Additionally, Haitian leaders, including attorney Judeline Tamar Constant-Rouzard, community leader Carl-Henry Joseph, and Renold Julien, who heads up Knobit Neg Lakay, asked Interim Healthcare representatives to consider a list of demands, including setting up a perpetual scholarship for Haitian nurses graduating from Rockland Community College, Dominican College and Nyack College.
"This dialogue was a start, and it went well," said Joseph. "We will continue to meet."
On Oct. 15, an ad seeking to fill a nursing position in West Haverstraw was placed in the local Pennysaver. The typo-ridden classified said, in part, "Laid back nurse, no haitians." The ad sparked outrage, and the company, a Rockland-based national franchise that provides in-home care, apologized.

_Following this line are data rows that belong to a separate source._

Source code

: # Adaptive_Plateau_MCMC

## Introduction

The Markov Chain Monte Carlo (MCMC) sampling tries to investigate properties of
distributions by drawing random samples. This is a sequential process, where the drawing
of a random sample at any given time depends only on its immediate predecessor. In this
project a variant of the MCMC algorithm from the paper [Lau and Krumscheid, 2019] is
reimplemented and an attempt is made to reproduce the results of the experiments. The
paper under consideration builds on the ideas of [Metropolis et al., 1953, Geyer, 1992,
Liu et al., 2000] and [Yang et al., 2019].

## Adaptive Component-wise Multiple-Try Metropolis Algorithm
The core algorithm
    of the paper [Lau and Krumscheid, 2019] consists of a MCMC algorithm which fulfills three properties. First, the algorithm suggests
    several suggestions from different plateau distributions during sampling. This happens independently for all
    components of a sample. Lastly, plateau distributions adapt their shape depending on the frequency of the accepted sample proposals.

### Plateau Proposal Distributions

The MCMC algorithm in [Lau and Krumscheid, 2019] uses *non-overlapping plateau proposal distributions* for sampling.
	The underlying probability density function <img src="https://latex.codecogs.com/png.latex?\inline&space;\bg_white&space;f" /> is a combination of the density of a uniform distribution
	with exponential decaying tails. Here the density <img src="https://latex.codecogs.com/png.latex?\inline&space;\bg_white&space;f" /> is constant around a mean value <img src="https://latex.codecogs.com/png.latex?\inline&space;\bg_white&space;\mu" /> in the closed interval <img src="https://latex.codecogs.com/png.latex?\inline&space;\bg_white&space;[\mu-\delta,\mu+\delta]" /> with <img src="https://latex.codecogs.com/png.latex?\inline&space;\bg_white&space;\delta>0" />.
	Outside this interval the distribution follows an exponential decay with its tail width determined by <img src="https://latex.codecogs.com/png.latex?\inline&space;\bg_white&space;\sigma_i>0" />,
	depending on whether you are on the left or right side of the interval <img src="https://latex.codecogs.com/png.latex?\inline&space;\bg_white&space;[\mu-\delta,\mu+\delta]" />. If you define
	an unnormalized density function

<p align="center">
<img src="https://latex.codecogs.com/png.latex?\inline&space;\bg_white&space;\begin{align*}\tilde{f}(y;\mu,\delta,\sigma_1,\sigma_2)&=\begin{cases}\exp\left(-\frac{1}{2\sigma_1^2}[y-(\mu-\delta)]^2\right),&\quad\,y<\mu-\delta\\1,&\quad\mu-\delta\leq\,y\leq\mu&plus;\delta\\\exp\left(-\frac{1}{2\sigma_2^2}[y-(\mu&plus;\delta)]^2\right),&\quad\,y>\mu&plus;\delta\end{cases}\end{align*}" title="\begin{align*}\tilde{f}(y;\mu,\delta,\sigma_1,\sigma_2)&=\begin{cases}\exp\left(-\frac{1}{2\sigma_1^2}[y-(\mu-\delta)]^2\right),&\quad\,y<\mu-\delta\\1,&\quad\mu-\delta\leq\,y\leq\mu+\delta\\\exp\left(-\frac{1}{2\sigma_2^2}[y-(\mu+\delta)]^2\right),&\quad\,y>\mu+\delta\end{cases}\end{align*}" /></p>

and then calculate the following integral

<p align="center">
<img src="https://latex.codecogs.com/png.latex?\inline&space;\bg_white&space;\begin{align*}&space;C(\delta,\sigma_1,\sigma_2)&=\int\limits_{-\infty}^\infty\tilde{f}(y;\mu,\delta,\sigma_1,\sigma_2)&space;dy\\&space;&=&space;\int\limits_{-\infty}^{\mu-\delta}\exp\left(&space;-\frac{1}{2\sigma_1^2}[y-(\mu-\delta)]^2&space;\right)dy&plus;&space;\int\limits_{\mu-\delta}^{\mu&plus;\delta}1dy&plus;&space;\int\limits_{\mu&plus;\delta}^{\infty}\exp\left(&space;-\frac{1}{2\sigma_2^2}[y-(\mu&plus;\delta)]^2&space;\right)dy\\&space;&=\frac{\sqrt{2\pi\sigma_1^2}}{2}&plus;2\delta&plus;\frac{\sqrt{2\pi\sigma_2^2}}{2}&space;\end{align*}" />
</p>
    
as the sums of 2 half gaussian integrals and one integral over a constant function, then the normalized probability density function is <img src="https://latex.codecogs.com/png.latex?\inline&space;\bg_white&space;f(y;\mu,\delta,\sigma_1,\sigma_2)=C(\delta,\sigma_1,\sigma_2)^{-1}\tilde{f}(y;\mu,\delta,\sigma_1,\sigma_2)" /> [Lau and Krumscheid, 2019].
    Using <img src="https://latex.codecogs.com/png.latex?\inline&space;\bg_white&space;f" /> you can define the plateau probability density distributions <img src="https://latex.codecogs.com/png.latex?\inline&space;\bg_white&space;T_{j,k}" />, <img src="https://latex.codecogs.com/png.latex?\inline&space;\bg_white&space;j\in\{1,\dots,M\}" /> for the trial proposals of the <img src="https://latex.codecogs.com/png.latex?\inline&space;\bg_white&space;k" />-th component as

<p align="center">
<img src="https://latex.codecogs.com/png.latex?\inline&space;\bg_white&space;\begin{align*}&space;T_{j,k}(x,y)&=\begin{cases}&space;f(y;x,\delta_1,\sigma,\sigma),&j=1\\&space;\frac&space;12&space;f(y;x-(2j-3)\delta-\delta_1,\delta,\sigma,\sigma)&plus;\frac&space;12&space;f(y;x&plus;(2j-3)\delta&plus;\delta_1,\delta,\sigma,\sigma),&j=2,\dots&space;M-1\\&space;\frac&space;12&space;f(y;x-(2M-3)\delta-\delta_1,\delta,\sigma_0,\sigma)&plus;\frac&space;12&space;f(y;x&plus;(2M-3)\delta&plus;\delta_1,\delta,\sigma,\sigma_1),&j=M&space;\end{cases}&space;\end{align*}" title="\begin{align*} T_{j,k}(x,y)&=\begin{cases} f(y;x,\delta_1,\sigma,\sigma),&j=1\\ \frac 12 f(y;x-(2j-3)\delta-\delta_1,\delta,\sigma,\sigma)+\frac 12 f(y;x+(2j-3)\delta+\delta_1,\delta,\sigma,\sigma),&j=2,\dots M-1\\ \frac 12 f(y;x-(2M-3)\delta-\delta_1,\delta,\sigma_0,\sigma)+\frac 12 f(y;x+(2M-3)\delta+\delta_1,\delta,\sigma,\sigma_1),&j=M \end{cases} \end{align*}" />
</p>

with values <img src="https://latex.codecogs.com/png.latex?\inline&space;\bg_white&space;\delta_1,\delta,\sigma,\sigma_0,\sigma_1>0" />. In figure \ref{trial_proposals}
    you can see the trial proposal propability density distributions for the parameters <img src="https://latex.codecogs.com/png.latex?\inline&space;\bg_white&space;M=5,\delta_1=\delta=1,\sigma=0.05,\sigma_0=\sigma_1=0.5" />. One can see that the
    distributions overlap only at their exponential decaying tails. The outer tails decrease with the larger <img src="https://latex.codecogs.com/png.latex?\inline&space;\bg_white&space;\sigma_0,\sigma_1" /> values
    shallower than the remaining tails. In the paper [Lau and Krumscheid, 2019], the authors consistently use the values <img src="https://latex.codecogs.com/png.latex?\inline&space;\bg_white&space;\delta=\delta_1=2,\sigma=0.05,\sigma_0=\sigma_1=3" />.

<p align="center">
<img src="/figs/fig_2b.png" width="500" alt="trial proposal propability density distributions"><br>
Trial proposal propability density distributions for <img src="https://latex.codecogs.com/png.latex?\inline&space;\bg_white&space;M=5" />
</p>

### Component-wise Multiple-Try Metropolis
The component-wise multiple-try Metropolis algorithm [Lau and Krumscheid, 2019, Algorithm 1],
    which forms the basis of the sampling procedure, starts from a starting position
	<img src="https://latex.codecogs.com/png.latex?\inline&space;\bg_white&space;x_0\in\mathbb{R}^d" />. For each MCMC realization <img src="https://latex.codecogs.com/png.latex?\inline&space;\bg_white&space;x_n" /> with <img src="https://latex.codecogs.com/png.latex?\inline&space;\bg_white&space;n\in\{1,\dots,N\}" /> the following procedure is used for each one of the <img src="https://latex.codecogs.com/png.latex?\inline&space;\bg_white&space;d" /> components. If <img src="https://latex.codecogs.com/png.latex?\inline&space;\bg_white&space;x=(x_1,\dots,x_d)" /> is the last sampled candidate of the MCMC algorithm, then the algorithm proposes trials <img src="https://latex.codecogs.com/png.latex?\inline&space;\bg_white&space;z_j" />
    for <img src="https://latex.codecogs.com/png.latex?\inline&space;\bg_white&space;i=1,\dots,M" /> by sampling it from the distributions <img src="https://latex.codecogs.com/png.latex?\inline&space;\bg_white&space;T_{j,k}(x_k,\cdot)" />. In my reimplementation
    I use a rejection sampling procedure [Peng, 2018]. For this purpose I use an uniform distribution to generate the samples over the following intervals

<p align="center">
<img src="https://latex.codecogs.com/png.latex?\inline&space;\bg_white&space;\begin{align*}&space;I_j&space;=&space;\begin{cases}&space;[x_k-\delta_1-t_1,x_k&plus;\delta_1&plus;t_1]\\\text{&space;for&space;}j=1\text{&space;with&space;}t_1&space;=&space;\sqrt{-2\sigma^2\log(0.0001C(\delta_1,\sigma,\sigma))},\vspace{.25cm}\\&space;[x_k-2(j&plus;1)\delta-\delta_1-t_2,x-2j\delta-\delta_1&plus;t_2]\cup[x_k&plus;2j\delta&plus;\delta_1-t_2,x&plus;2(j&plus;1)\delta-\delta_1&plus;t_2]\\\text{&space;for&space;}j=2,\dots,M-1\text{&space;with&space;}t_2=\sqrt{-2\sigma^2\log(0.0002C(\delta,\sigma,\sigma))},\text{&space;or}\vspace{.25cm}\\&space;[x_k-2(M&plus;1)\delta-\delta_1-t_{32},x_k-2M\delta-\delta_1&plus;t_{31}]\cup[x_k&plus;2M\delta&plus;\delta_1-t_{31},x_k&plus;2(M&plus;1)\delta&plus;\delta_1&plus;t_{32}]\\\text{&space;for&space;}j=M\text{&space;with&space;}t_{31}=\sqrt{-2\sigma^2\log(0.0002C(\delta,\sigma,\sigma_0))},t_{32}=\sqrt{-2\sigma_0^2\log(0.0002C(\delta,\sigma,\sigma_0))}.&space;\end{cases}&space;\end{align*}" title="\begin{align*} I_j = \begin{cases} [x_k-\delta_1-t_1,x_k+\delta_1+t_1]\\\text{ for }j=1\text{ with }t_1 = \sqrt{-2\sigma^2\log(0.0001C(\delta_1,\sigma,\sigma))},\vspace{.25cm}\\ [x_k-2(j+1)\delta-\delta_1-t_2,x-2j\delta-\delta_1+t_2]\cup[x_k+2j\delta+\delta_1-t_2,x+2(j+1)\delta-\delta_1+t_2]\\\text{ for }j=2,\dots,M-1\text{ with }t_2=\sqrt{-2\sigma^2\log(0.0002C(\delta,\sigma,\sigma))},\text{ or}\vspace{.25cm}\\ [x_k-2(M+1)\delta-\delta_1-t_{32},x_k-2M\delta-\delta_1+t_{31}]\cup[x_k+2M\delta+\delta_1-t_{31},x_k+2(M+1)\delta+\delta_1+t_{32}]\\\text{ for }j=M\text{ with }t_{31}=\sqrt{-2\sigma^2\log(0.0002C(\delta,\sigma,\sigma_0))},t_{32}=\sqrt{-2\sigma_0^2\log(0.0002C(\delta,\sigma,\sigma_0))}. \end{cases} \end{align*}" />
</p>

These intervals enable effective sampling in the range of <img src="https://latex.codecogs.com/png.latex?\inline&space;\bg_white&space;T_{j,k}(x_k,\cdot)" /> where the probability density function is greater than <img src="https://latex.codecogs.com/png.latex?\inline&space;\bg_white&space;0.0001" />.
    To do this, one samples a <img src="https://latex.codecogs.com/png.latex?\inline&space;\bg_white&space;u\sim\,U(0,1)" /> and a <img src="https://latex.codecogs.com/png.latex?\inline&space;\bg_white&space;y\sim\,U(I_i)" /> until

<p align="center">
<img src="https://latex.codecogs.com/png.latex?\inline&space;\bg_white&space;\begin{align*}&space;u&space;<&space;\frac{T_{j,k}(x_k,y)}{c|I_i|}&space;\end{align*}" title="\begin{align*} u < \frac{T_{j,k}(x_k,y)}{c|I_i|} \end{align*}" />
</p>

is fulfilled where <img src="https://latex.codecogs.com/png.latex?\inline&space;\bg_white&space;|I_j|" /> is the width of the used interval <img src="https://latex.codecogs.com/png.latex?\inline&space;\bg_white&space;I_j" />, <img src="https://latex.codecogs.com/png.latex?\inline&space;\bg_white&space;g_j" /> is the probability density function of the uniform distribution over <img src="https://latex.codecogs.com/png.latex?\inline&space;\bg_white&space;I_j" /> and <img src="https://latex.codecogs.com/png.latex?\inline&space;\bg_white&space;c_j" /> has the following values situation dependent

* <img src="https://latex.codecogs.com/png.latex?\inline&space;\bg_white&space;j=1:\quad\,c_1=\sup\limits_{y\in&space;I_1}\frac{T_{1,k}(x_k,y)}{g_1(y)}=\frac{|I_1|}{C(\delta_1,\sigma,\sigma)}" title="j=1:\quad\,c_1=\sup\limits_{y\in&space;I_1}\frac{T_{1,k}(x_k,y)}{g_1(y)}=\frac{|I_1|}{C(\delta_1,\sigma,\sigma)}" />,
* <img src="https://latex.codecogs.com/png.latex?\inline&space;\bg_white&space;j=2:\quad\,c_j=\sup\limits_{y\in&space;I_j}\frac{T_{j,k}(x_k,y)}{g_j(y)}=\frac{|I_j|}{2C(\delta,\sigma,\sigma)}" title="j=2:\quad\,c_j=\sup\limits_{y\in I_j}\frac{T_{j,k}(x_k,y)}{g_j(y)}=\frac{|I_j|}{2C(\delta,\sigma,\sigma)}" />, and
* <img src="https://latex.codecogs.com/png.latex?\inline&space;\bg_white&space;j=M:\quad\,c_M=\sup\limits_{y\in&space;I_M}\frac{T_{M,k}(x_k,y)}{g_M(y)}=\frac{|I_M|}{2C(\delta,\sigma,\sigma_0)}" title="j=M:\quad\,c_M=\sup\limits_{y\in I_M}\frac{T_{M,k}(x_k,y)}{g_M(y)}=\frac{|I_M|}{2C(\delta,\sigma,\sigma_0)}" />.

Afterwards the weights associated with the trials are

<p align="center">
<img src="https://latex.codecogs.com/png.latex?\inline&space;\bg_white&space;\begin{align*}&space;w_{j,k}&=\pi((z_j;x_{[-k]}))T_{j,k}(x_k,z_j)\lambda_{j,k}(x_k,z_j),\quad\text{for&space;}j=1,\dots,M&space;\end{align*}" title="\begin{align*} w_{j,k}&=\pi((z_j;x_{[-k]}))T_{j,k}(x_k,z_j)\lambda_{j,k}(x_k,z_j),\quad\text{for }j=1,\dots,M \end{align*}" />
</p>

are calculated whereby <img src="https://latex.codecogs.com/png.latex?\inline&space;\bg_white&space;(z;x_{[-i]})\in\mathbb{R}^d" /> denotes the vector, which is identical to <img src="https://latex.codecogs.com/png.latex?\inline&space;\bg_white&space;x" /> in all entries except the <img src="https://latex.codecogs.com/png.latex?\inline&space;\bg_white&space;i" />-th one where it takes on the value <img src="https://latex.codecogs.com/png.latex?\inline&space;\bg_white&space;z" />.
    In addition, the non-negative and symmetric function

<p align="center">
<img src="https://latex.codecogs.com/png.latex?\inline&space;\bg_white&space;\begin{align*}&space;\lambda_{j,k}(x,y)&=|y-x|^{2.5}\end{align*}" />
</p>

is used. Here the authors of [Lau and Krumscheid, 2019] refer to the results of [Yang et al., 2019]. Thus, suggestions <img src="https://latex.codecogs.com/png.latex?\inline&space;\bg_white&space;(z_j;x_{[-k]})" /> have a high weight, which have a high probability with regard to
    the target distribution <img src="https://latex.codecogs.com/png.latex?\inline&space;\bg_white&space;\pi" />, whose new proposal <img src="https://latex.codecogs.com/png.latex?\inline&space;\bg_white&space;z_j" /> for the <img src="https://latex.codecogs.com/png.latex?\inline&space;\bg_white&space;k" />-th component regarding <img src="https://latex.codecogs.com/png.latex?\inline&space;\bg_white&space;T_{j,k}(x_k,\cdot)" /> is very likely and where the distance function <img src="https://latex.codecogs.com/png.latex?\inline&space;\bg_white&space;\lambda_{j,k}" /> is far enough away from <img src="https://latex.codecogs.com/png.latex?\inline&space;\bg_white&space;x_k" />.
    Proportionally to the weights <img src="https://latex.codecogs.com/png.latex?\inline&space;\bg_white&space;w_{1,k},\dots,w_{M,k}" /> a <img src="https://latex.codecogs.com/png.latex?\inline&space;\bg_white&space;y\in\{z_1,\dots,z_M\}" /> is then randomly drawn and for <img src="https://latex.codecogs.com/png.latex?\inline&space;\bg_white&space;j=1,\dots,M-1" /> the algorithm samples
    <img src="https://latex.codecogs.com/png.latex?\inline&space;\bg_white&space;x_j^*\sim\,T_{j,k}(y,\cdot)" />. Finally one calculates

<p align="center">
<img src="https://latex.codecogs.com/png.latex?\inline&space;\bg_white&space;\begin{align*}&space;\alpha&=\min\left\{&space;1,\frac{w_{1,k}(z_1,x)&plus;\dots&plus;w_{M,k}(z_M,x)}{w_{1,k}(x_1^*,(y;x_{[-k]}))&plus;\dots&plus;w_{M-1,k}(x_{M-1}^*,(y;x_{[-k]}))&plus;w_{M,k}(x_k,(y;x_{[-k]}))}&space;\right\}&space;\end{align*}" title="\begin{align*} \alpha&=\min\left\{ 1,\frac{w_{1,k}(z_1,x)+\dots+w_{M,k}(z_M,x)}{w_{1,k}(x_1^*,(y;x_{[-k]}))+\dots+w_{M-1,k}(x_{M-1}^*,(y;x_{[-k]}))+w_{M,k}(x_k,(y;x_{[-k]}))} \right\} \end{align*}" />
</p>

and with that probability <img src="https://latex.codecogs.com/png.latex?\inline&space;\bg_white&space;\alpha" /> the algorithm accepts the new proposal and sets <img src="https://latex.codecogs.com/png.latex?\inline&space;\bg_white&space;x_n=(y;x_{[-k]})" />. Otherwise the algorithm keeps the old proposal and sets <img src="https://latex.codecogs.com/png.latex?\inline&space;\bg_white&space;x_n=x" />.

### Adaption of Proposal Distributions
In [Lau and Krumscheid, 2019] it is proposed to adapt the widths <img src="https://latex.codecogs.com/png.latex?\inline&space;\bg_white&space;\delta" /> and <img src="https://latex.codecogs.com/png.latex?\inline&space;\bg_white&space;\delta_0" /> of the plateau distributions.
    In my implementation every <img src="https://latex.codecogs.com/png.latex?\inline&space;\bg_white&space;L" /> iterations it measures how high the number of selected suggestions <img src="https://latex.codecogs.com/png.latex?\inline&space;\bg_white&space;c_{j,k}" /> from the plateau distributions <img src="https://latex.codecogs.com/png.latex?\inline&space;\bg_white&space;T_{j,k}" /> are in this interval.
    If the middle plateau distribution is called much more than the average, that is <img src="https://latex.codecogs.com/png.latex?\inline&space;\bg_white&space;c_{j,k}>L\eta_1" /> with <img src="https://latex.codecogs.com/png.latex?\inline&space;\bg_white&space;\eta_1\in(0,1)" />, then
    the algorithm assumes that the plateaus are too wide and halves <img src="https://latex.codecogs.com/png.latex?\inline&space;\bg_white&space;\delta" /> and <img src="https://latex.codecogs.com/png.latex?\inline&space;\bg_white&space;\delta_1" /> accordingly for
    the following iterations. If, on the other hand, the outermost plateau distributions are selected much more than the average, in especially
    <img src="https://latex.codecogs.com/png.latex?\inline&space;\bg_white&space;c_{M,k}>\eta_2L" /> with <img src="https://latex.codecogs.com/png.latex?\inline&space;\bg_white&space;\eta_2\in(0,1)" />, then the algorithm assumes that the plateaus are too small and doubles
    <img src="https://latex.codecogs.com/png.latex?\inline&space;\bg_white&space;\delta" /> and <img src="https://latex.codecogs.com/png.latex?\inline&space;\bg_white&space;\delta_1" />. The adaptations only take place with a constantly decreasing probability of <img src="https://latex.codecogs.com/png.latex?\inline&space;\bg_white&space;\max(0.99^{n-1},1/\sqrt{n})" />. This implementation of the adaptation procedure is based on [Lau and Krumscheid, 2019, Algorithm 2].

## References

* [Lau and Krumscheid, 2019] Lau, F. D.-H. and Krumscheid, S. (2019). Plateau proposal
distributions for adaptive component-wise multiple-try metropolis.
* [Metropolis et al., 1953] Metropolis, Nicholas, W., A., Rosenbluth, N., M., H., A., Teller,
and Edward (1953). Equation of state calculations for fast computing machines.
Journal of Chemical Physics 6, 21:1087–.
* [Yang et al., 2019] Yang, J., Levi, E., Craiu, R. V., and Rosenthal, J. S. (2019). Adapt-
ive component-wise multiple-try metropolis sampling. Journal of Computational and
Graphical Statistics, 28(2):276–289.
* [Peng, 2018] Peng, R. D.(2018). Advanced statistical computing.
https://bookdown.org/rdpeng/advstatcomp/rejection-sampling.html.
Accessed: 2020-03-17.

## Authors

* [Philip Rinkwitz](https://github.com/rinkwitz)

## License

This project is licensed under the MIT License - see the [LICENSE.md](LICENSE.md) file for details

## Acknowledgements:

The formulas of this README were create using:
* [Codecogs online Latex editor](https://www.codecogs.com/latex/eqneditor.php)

The Haitian community was not satisfied with the apology.
On Tuesday, Constant-Rouzard broke down the demands her community has put forth to the health-care company. First, they have asked Interim to stop asking their employees to call politicians and the media in an effort to do damage control.
"This is not appropriate," said Constant-Rouzard. "It puts employees in a compromised position."
Haitian leaders want Interim to provide sensitivity training for employees.
Rouzard said the company has hired an outside consultant to study whether the insensitive ad was a one-time fluke or whether there is a systemic problem. "We want Interim to share the results of the study," the attorney said.
Finally, Haitian leaders would like Interim to set up perpetual scholarships for Haitian nurses.
"We will see what happens," said Constant-Rouzard.
Joyce McNally, a nurse, and president of Interim Healthcare was in attendance at the meeting, but was unwilling to talk to a reporter Tuesday. On Wednesday, she sent this statement: "We take this issue very seriously and sincerely apologize for any pain we have caused. This was an inexcusable mistake and we have taken several steps internally to strengthen our procedures to ensure this will not happen again. We have also terminated the two employees involved in this action, including the senior HR director who was responsible for the oversight.
Interim's advertisement violated federal and state civil rights laws that prohibit discrimination in hiring based on national origin, Assistant Attorney General Diane Lucas said in a letter sent to the company in October. The company pulled the ad. There is an ongoing investigation of possible violations at both the state and federal level.
"This is the first time we've sat in a room together," said Jaffee. "It's the first in a series of discussions."